Available data >>
• • • • • • •

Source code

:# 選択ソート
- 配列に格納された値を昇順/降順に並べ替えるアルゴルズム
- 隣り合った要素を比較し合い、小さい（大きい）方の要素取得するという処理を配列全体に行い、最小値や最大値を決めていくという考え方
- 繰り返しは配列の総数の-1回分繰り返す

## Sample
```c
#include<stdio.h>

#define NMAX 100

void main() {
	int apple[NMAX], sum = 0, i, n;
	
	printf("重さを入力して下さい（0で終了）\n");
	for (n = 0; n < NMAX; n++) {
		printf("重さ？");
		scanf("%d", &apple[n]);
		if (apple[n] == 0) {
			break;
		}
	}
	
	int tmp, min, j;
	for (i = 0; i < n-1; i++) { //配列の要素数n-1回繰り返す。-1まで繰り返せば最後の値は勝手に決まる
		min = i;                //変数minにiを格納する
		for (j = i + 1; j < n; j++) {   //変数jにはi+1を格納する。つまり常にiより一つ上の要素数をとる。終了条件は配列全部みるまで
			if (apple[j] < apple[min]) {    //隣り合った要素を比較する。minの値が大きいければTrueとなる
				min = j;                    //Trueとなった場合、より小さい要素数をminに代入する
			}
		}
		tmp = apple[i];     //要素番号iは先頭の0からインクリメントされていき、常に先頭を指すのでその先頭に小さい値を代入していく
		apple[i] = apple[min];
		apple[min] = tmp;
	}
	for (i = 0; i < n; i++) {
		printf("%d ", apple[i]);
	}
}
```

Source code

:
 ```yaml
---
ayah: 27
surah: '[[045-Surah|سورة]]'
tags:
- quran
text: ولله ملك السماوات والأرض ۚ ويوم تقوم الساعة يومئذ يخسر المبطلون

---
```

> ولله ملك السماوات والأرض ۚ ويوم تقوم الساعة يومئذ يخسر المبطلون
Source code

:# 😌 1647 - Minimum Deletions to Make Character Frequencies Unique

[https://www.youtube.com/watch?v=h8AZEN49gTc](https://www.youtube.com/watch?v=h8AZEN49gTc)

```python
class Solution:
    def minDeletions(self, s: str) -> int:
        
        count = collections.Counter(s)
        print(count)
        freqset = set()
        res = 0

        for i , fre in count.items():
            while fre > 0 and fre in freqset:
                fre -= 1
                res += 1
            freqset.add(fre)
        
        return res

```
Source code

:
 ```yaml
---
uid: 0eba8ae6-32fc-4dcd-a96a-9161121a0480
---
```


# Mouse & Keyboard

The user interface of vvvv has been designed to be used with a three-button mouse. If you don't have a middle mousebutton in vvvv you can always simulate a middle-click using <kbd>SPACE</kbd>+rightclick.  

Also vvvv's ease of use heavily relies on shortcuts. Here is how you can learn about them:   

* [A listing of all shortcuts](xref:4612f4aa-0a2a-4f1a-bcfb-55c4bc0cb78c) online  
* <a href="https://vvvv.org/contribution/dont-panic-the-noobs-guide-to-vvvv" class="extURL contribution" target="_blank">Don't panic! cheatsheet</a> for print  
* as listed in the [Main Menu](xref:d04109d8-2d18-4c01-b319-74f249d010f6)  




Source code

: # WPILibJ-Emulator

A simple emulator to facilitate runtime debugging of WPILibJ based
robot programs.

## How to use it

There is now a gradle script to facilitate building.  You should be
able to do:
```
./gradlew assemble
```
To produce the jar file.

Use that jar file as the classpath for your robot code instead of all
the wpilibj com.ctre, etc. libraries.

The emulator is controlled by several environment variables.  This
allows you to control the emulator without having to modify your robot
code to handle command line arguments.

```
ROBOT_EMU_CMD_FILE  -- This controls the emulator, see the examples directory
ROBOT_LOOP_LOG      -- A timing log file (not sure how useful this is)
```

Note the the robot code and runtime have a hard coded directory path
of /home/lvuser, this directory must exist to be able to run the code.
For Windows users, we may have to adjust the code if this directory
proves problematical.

• • • • • • •

Work required >> Each line from the start of the listing above through the line containing "The user interface" must be reproduced exactly. Leave out the rest.

Answer space >>
Source code

:# 選択ソート
- 配列に格納された値を昇順/降順に並べ替えるアルゴルズム
- 隣り合った要素を比較し合い、小さい（大きい）方の要素取得するという処理を配列全体に行い、最小値や最大値を決めていくという考え方
- 繰り返しは配列の総数の-1回分繰り返す

## Sample
```c
#include<stdio.h>

#define NMAX 100

void main() {
	int apple[NMAX], sum = 0, i, n;
	
	printf("重さを入力して下さい（0で終了）\n");
	for (n = 0; n < NMAX; n++) {
		printf("重さ？");
		scanf("%d", &apple[n]);
		if (apple[n] == 0) {
			break;
		}
	}
	
	int tmp, min, j;
	for (i = 0; i < n-1; i++) { //配列の要素数n-1回繰り返す。-1まで繰り返せば最後の値は勝手に決まる
		min = i;                //変数minにiを格納する
		for (j = i + 1; j < n; j++) {   //変数jにはi+1を格納する。つまり常にiより一つ上の要素数をとる。終了条件は配列全部みるまで
			if (apple[j] < apple[min]) {    //隣り合った要素を比較する。minの値が大きいければTrueとなる
				min = j;                    //Trueとなった場合、より小さい要素数をminに代入する
			}
		}
		tmp = apple[i];     //要素番号iは先頭の0からインクリメントされていき、常に先頭を指すのでその先頭に小さい値を代入していく
		apple[i] = apple[min];
		apple[min] = tmp;
	}
	for (i = 0; i < n; i++) {
		printf("%d ", apple[i]);
	}
}
```

Source code

:
 ```yaml
---
ayah: 27
surah: '[[045-Surah|سورة]]'
tags:
- quran
text: ولله ملك السماوات والأرض ۚ ويوم تقوم الساعة يومئذ يخسر المبطلون

---
```

> ولله ملك السماوات والأرض ۚ ويوم تقوم الساعة يومئذ يخسر المبطلون
Source code

:# 😌 1647 - Minimum Deletions to Make Character Frequencies Unique

[https://www.youtube.com/watch?v=h8AZEN49gTc](https://www.youtube.com/watch?v=h8AZEN49gTc)

```python
class Solution:
    def minDeletions(self, s: str) -> int:
        
        count = collections.Counter(s)
        print(count)
        freqset = set()
        res = 0

        for i , fre in count.items():
            while fre > 0 and fre in freqset:
                fre -= 1
                res += 1
            freqset.add(fre)
        
        return res

```
Source code

:
 ```yaml
---
uid: 0eba8ae6-32fc-4dcd-a96a-9161121a0480
---
```


# Mouse & Keyboard

The user interface of vvvv has been designed to be used with a three-button mouse. If you don't have a middle mousebutton in vvvv you can always simulate a middle-click using <kbd>SPACE</kbd>+rightclick.  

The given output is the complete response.